* [Problem to work on]:
Report every line of the records below that includes the string "DEXs".

Plain-text document sources
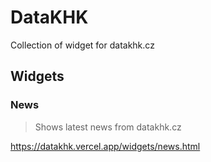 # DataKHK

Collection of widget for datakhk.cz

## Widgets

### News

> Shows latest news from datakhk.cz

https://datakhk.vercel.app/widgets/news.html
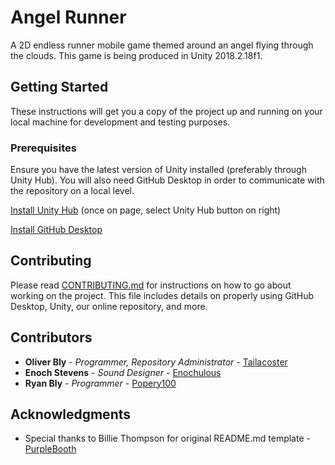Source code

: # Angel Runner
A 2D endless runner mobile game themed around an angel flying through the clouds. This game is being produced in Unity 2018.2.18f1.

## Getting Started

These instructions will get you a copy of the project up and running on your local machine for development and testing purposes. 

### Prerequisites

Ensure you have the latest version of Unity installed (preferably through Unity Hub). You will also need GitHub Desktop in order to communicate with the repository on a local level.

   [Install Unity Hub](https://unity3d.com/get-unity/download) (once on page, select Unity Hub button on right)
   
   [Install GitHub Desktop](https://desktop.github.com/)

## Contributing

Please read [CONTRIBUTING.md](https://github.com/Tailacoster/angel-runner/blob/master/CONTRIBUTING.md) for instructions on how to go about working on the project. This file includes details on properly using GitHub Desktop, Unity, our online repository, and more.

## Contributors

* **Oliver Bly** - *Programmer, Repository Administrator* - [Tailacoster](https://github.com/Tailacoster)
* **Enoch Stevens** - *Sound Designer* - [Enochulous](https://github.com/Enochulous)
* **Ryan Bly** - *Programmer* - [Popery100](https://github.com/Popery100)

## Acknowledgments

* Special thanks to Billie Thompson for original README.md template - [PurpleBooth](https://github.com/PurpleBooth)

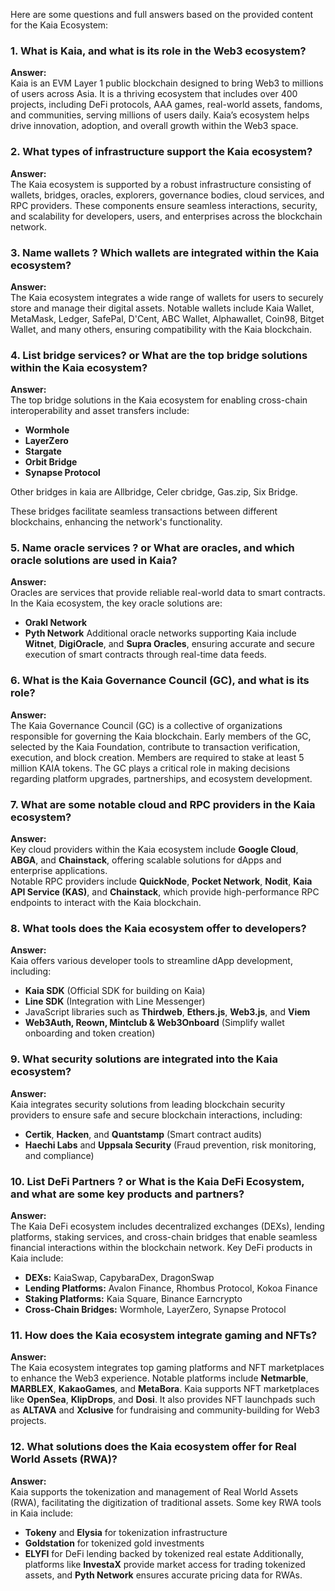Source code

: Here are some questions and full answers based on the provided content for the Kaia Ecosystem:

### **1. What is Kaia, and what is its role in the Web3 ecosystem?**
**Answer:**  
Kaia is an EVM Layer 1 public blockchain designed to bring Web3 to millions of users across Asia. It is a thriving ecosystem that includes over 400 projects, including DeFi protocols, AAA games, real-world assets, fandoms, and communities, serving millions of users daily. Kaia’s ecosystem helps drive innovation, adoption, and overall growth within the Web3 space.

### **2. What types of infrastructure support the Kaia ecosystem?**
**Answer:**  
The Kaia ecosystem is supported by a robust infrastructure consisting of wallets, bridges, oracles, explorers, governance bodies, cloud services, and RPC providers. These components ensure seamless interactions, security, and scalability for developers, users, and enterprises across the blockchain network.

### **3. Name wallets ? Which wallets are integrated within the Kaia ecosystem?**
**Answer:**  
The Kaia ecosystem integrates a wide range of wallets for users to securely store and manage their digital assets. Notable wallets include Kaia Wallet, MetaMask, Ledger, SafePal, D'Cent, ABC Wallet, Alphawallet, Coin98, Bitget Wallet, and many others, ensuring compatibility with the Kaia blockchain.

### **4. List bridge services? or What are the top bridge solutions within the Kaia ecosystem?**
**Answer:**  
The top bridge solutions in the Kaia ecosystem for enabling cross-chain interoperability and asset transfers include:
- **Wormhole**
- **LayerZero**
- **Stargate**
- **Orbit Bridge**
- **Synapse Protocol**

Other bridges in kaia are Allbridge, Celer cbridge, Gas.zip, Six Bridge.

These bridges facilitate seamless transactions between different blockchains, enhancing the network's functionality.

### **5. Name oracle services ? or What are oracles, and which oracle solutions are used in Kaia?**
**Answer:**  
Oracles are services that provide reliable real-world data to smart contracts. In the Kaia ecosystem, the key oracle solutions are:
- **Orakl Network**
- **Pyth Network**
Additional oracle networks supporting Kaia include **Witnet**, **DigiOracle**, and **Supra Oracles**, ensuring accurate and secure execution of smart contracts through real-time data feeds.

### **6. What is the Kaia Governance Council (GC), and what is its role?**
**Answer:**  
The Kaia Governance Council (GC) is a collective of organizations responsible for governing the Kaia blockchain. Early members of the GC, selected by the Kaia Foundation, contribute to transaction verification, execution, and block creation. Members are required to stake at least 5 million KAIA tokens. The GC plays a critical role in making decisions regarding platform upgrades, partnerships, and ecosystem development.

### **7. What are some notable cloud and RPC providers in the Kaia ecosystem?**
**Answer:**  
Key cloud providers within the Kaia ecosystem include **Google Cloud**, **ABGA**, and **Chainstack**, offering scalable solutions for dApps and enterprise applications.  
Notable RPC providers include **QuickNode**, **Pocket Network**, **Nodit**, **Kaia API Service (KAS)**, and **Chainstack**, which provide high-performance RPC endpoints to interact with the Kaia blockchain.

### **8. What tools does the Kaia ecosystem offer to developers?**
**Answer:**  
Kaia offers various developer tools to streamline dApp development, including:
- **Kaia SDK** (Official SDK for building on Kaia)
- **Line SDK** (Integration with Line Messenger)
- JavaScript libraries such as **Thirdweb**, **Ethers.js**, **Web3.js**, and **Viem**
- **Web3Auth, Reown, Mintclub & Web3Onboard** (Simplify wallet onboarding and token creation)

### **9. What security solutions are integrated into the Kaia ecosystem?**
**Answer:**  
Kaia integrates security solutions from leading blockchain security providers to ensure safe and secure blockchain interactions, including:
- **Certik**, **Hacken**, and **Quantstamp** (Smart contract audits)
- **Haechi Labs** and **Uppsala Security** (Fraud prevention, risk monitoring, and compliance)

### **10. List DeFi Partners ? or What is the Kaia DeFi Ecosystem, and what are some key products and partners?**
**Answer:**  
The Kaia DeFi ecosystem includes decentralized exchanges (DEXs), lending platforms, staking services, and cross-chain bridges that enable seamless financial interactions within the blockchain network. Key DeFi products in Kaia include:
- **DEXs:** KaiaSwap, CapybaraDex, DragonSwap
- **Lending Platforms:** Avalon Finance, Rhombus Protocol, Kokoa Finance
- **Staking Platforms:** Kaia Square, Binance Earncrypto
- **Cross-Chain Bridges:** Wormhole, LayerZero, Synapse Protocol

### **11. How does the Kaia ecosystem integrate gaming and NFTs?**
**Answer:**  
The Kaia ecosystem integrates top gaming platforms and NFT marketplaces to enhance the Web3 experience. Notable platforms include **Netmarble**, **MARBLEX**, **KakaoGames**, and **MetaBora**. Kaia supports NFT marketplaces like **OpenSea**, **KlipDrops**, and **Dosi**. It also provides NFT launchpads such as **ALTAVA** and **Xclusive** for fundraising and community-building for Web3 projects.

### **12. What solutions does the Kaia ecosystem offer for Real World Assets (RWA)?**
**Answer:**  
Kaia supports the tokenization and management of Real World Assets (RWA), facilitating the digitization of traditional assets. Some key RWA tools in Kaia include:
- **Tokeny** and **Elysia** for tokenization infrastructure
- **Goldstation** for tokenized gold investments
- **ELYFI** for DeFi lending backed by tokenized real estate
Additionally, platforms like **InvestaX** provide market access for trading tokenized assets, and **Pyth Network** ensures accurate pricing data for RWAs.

* [Answer area]:
The Kaia DeFi ecosystem includes decentralized exchanges (DEXs), lending platforms, staking services, and cross-chain bridges that enable seamless financial interactions within the blockchain network. Key DeFi products in Kaia include:
- **DEXs:** KaiaSwap, CapybaraDex, DragonSwap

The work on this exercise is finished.